Records from a data source:
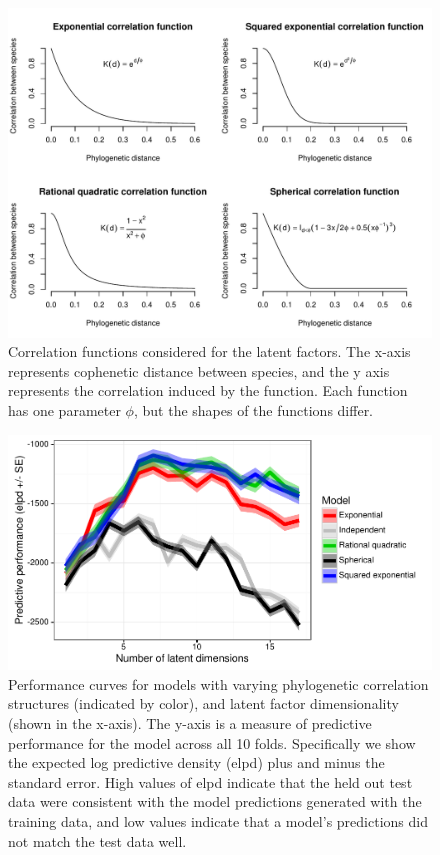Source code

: \begin{figure}[ht]\centering
\includegraphics[width=\linewidth]{figs/ch5/cor_functions.pdf}
\caption[Correlation functions considered for the latent factors]{Correlation functions considered for the latent factors. The x-axis represents cophenetic distance between species, and the y axis represents the correlation induced by the function. Each function has one parameter $\phi$, but the shapes of the functions differ.}
\label{fig:cor_functions}
\end{figure}

\begin{figure}[ht]\centering
\includegraphics[width=\linewidth]{figs/ch5/model_comparisons.pdf}
\caption[Performance curves for models with varying phylogenetic correlation structures]{Performance curves for models with varying phylogenetic correlation structures (indicated by color), and latent factor dimensionality (shown in the x-axis). The y-axis is a measure of predictive performance for the model across all 10 folds. Specifically we show the expected log predictive density (elpd) plus and minus the standard error. High values of elpd indicate that the held out test data were consistent with the model predictions generated with the training data, and low values indicate that a model's predictions did not match the test data well.}
\label{fig:model_comparisons}
\end{figure}

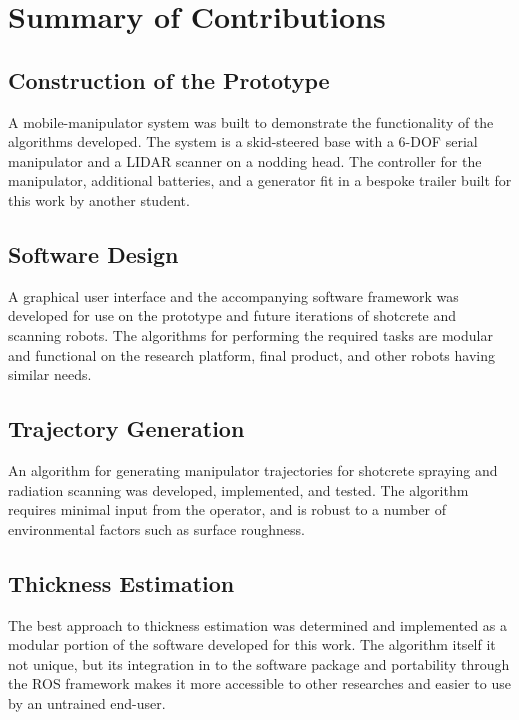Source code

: \section{Summary of Contributions}
\label{sec:contributions}

\subsection{Construction of the Prototype}
A mobile-manipulator system was built to demonstrate the functionality of the algorithms developed. The system is a skid-steered base with a 6-DOF serial manipulator and a LIDAR scanner on a nodding head. The controller for the manipulator, additional batteries, and a generator fit in a bespoke trailer built for this work by another student.\\

\subsection{Software Design}
A graphical user interface and the accompanying software framework was developed for use on the prototype and future iterations of shotcrete and scanning robots. The algorithms for performing the required tasks are modular and functional on the research platform, final product, and other robots having similar needs.\\

\subsection{Trajectory Generation}
An algorithm for generating manipulator trajectories for shotcrete spraying and radiation scanning was developed, implemented, and tested. The algorithm requires minimal input from the operator, and is robust to a number of environmental factors such as surface roughness.\\

\subsection{Thickness Estimation}
The best approach to thickness estimation was determined and implemented as a modular portion of the software developed for this work. The algorithm itself it not unique, but its integration in to the software package and portability through the ROS framework makes it more accessible to other researches and easier to use by an untrained end-user.\\

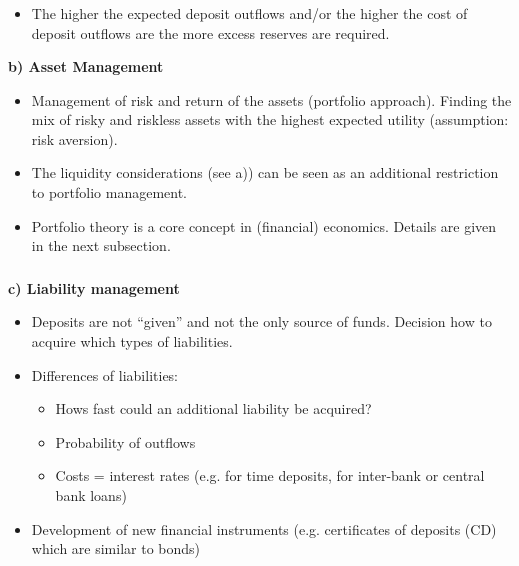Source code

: \documentclass[11pt]{beamer}
\begin{document}
\begin{frame}
\frametitle{\insertsection}

\begin{itemize}
\item The higher the expected deposit outflows  and/or the higher the cost of deposit outflows are the more excess reserves are required.
\end{itemize}
\par\medskip

\textbf{b) Asset Management }

\begin{itemize}
\item Management of risk and return of the assets (portfolio approach). Finding the mix of risky and riskless assets with the highest expected utility (assumption: risk aversion).

\item The liquidity considerations (see a)) can be seen as an additional restriction to portfolio management.

\item Portfolio theory is a core concept in (financial) economics. Details are given in the next subsection.
\end{itemize}
\end{frame}


\begin{frame}
\frametitle{\insertsection}

\textbf{c) Liability management}

\begin{itemize}
\item Deposits are not ``given'' and not the only source of funds. Decision how to acquire which types of liabilities.

\item Differences of liabilities:
\begin{itemize}
\item Hows fast could an additional liability be acquired?
\item Probability of outflows
\item Costs = interest rates (e.g. for time deposits, for inter-bank or central bank loans)
\end{itemize}

\item Development of new financial instruments (e.g. certificates of deposits (CD) which are similar to bonds)
\end{itemize}

\end{frame}
\end{document}
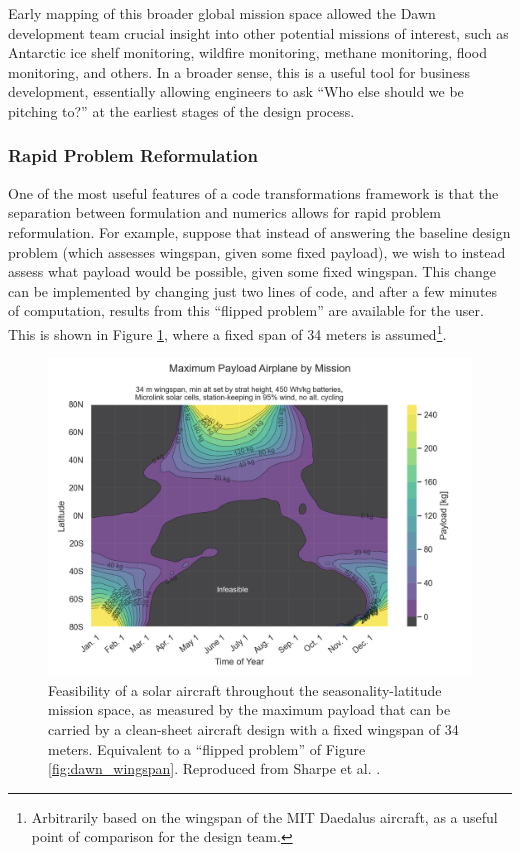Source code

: Early mapping of this broader global mission space allowed the Dawn development team crucial insight into other potential missions of interest, such as Antarctic ice shelf monitoring, wildfire monitoring, methane monitoring, flood monitoring, and others. In a broader sense, this is a useful tool for business development, essentially allowing engineers to ask ``Who else should we be pitching to?'' at the earliest stages of the design process.

\subsubsection*{Rapid Problem Reformulation}

One of the most useful features of a code transformations framework is that the separation between formulation and numerics allows for rapid problem reformulation. For example, suppose that instead of answering the baseline design problem (which assesses wingspan, given some fixed payload), we wish to instead assess what payload would be possible, given some fixed wingspan. This change can be implemented by changing just two lines of code, and after a few minutes of computation, results from this ``flipped problem'' are available for the user. This is shown in Figure \ref{fig:dawn_payload}, where a fixed span of 34 meters is assumed\footnote{Arbitrarily based on the wingspan of the MIT Daedalus aircraft, as a useful point of comparison for the design team.}.

\begin{figure}[H]
    \centering
    \includegraphics[width=\textwidth]{../figures/dawnfigures/max_payload.png}
    \caption{Feasibility of a solar aircraft throughout the seasonality-latitude mission space, as measured by the maximum payload that can be carried by a clean-sheet aircraft design with a fixed wingspan of 34 meters. Equivalent to a ``flipped problem'' of Figure \ref{fig:dawn_wingspan}. Reproduced from Sharpe et al. \cite{sharpe_optimization_2021}.}
    \label{fig:dawn_payload}
\end{figure}


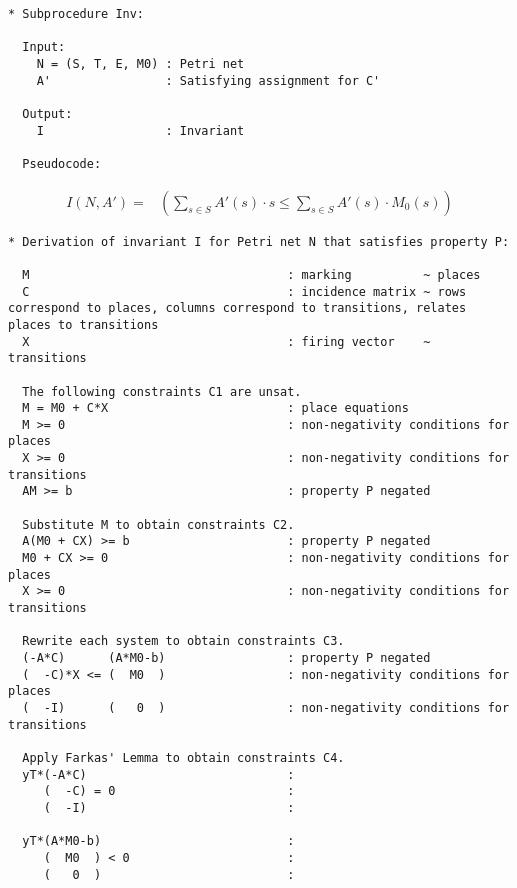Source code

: \documentclass{llncs}
\begin{document}
\begin{verbatim}
* Subprocedure Inv:

  Input:
    N = (S, T, E, M0) : Petri net
    A'                : Satisfying assignment for C'

  Output:
    I                 : Invariant

  Pseudocode:
\end{verbatim}

\begin{align*}
  I(N, A') =& \left( \sum_{s \in S} A'(s) \cdot s \le
                     \sum_{s \in S} A'(s) \cdot M_0(s) \right)
\end{align*}

\newpage

\begin{verbatim}
* Derivation of invariant I for Petri net N that satisfies property P:

  M                                    : marking          ~ places
  C                                    : incidence matrix ~ rows correspond to places, columns correspond to transitions, relates places to transitions
  X                                    : firing vector    ~ transitions

  The following constraints C1 are unsat.
  M = M0 + C*X                         : place equations
  M >= 0                               : non-negativity conditions for places
  X >= 0                               : non-negativity conditions for transitions
  AM >= b                              : property P negated

  Substitute M to obtain constraints C2.
  A(M0 + CX) >= b                      : property P negated
  M0 + CX >= 0                         : non-negativity conditions for places
  X >= 0                               : non-negativity conditions for transitions

  Rewrite each system to obtain constraints C3.
  (-A*C)      (A*M0-b)                 : property P negated
  (  -C)*X <= (  M0  )                 : non-negativity conditions for places
  (  -I)      (   0  )                 : non-negativity conditions for transitions

  Apply Farkas' Lemma to obtain constraints C4.
  yT*(-A*C)                            : 
     (  -C) = 0                        : 
     (  -I)                            : 

  yT*(A*M0-b)                          : 
     (  M0  ) < 0                      : 
     (   0  )                          : 


\end{verbatim}
\end{document}
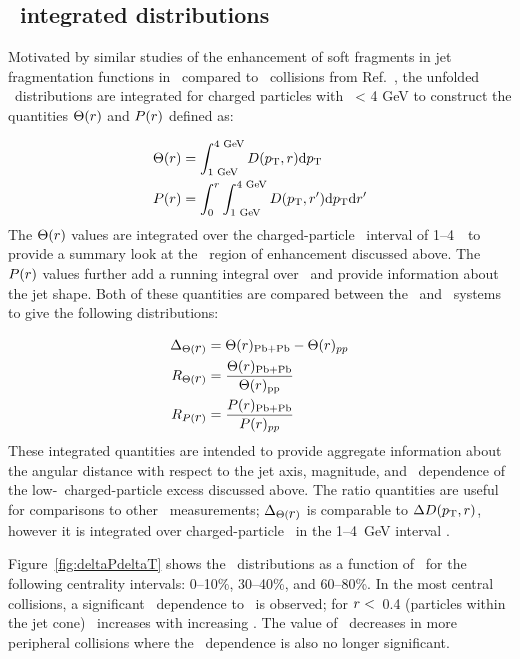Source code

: \subsection{\pt\ integrated distributions}
\label{sec:discussion_int}
Motivated by similar studies of the enhancement of soft fragments in jet fragmentation functions in \pbpb\ compared to \pp\ collisions from Ref.~\cite{PhysRevC.98.024908}, the unfolded \Dptr\ distributions are integrated for charged particles with \pt\ < 4 GeV to construct the quantities $\Theta(\mbox{$r$})$ and $P(\mbox{$r$})$ defined as:

\begin{align*}
\Theta(\mbox{$r$}) &= \int_{1 \text{ GeV}}^{4 \text{ GeV}} \mbox{$D( \mbox{$p_{\mathrm{T}}$}, r)$}  \mathrm{d} \mbox{$p_{\mathrm{T}}$} \\
P(\mbox{$r$}) &= \int_0^r \int_{1 \text{ GeV}}^{4 \text{ GeV}} D(\mbox{$p_{\mathrm{T}}$}, r') \mathrm{d} \mbox{$p_{\mathrm{T}}$} \mathrm{d} r'
\end{align*}
The $\Theta(\mbox{$r$})$ values are integrated over the charged-particle \pt\ interval of 1--4~\GeV\ to provide a summary look at the \pt\ region of enhancement discussed above.
The $P(\mbox{$r$})$ values further add a running integral over \rvar\ and provide information about the jet shape.
Both of these quantities are compared between the \pp\ and \pbpb\ systems to give the following distributions:

\begin{align*}
\Delta_{\Theta(\mbox{$r$})} &= \Theta(\mbox{$r$})_{\mathrm{Pb+Pb}} - \Theta(\mbox{$r$})_{pp} \\
R_{\Theta(\mbox{$r$})} &= \frac{\Theta(\mbox{$r$})_{\mathrm{Pb+Pb}}}{\Theta(\mbox{$r$})_{\mathrm{pp}}} \\
R_{P(\mbox{$r$})} &= \frac{P(\mbox{$r$})_{\mathrm{Pb+Pb}}}{P(\mbox{$r$})_{pp}}
\end{align*}
These integrated quantities are intended to provide aggregate information about the angular distance with respect to the jet axis, magnitude, and \ptjet\ dependence of the low-\pt\ charged-particle excess discussed above.
The ratio quantities are useful for comparisons to other \pbpb\ measurements; $\Delta_{\Theta(\mbox{$r$})}$ is comparable to $\mbox{$\Delta\mbox{$D( \mbox{$p_{\mathrm{T}}$}, r)$}$}$, however it is integrated over charged-particle \pt\ in the \mbox{1--4 GeV} interval \cite{PhysRevC.98.024908}.

Figure~\ref{fig:deltaPdeltaT} shows the \DeltaTheta\ distributions as a function of \rvar\ for the following centrality intervals: 0--10\%, 30--40\%, and 60--80\%.
In the most central collisions, a significant \ptjet\ dependence to \DeltaTheta\ is observed; for $\mbox{$r$} <$~0.4 (particles within the jet cone) \DeltaTheta\ increases with increasing \ptjet.
The value of \DeltaTheta\ decreases in more peripheral collisions where the \ptjet\ dependence is also no longer significant.

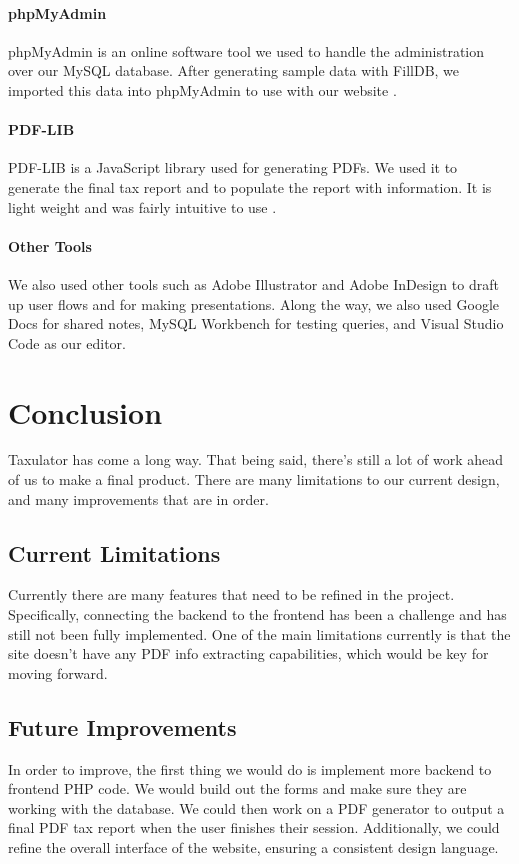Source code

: \documentclass[sigconf]{acmart}
\begin{document}
\paragraph{phpMyAdmin}
phpMyAdmin is an online software tool we used to handle the administration over our MySQL database. After generating sample data with FillDB, we imported this data into phpMyAdmin to use with our website \cite{phpMyAdmin}.

\paragraph{PDF-LIB}
PDF-LIB is a JavaScript library used for generating PDFs. We used it to generate the final tax report and to populate the report with information. It is light weight and was fairly intuitive to use \cite{PDF-LIB}.

\paragraph{Other Tools}
We also used other tools such as Adobe Illustrator \cite{Illustrator} and Adobe InDesign \cite{InDesign} to draft up user flows and for making presentations. Along the way, we also used Google Docs \cite{GDocs} for shared notes, MySQL Workbench \cite{Workbench} for testing queries, and Visual Studio Code \cite{VSCode} as our editor.

\section{Conclusion}
Taxulator has come a long way. That being said, there’s still a lot of work ahead of us to make a final product. There are many limitations to our current design, and many improvements that are in order.

\subsection{Current Limitations}
Currently there are many features that need to be refined in the project. Specifically, connecting the backend to the frontend has been a challenge and has still not been fully implemented. One of the main limitations currently is that the site doesn't have any PDF info extracting capabilities, which would be key for moving forward.

\subsection{Future Improvements}
In order to improve, the first thing we would do is implement more backend to frontend PHP code. We would build out the forms and make sure they are working with the database. We could then work on a PDF generator to output a final PDF tax report when the user finishes their session. Additionally, we could refine the overall interface of the website, ensuring a consistent design language.
\end{document}

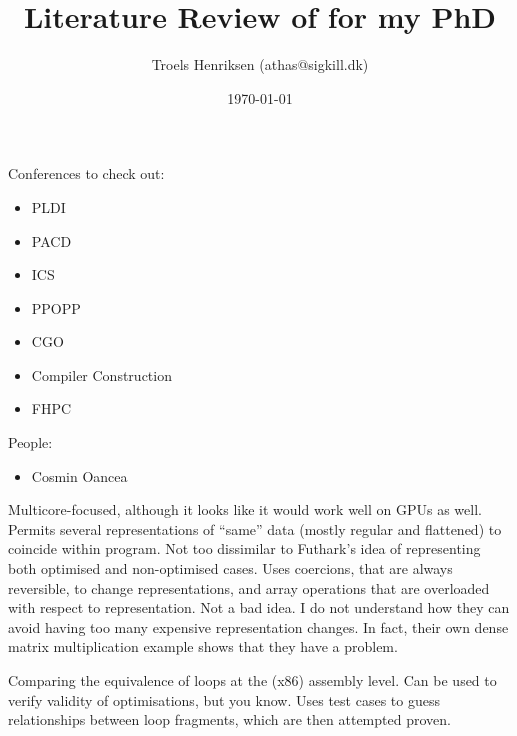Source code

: \documentclass[a4paper, oneside, final]{memoir}
\title{Literature Review of for my PhD}
\author{Troels Henriksen (athas@sigkill.dk)}
\date{\today}
\begin{document}
\frontmatter

\maketitle
\thispagestyle{empty}

Conferences to check out:

\begin{itemize}
\item PLDI
\item PACD
\item ICS
\item PPOPP
\item CGO
\item Compiler Construction
\item FHPC
\end{itemize}

People:

\begin{itemize}
\item Cosmin Oancea
\end{itemize}

\begin{quote}
\end{quote}

Multicore-focused, although it looks like it would work well on GPUs
as well.  Permits several representations of ``same'' data (mostly
regular and flattened) to coincide within program.  Not too dissimilar
to Futhark's idea of representing both optimised and non-optimised
cases.  Uses coercions, that are always reversible, to change
representations, and array operations that are overloaded with respect
to representation.  Not a bad idea.  I do not understand how they can
avoid having too many expensive representation changes.  In fact,
their own dense matrix multiplication example shows that they have a
problem.

\begin{quote}
\end{quote}

Comparing the equivalence of loops at the (x86) assembly level.  Can
be used to verify validity of optimisations, but you know.  Uses test
cases to guess relationships between loop fragments, which are then
attempted proven.

\begin{quote}
\end{quote}
\end{document}
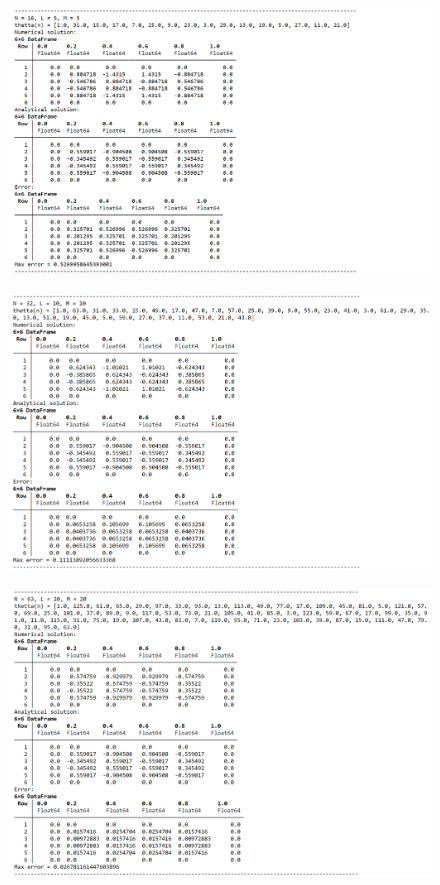 \documentclass[12pt,a4paper, titlepage]{article}
\begin{document}
\begin{figure}[H]
	\centering
	\includegraphics[width = 1.0\textwidth]{lab_5_0.png}
\end{figure}
\begin{figure}[H]
	\centering
	\includegraphics[width = 1.0\textwidth]{lab5_1.png}
\end{figure}

\begin{figure}[H]
	\centering
	\includegraphics[width = 1.0\textwidth]{lab5_2.png}
\end{figure}
\end{document}
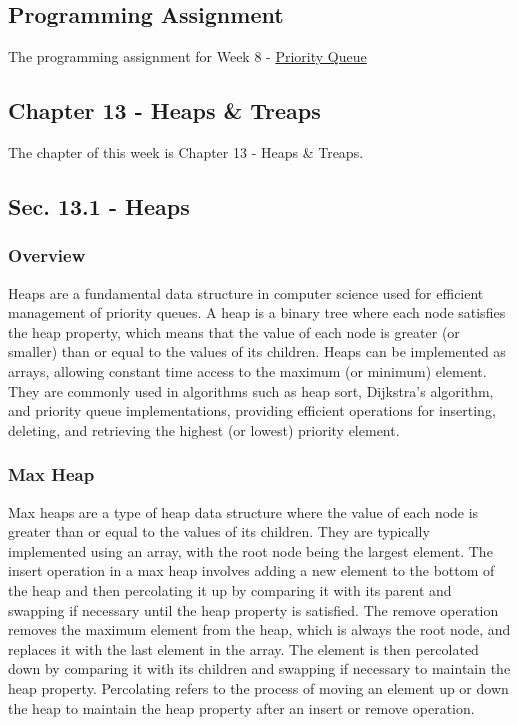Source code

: \subsection{Programming Assignment}

The programming assignment for Week 8 - \href{https://github.com/cu-cspb-2270-Summer-2023/pa6-RelativiBit}{Priority Queue}

\subsection{Chapter 13 - Heaps \& Treaps}

The chapter of this week is Chapter 13 - Heaps \& Treaps.

\subsection*{Sec. 13.1 - Heaps}

\subsubsection{Overview}

Heaps are a fundamental data structure in computer science used for efficient management of priority queues. A heap is a binary tree where each node satisfies the heap property, which means that the 
value of each node is greater (or smaller) than or equal to the values of its children. Heaps can be implemented as arrays, allowing constant time access to the maximum (or minimum) element. They are 
commonly used in algorithms such as heap sort, Dijkstra's algorithm, and priority queue implementations, providing efficient operations for inserting, deleting, and retrieving the highest (or lowest) 
priority element.

\subsubsection{Max Heap}

Max heaps are a type of heap data structure where the value of each node is greater than or equal to the values of its children. They are typically implemented using an array, with the root node being 
the largest element. The insert operation in a max heap involves adding a new element to the bottom of the heap and then percolating it up by comparing it with its parent and swapping if necessary until 
the heap property is satisfied. The remove operation removes the maximum element from the heap, which is always the root node, and replaces it with the last element in the array. The element is then 
percolated down by comparing it with its children and swapping if necessary to maintain the heap property. Percolating refers to the process of moving an element up or down the heap to maintain the heap 
property after an insert or remove operation.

* _What you are asked to do_
The lines you return should be those above that contain the word "root", every one of them.

* _Completed exercise_
Max heaps are a type of heap data structure where the value of each node is greater than or equal to the values of its children. They are typically implemented using an array, with the root node being 
the heap property is satisfied. The remove operation removes the maximum element from the heap, which is always the root node, and replaces it with the last element in the array. The element is then 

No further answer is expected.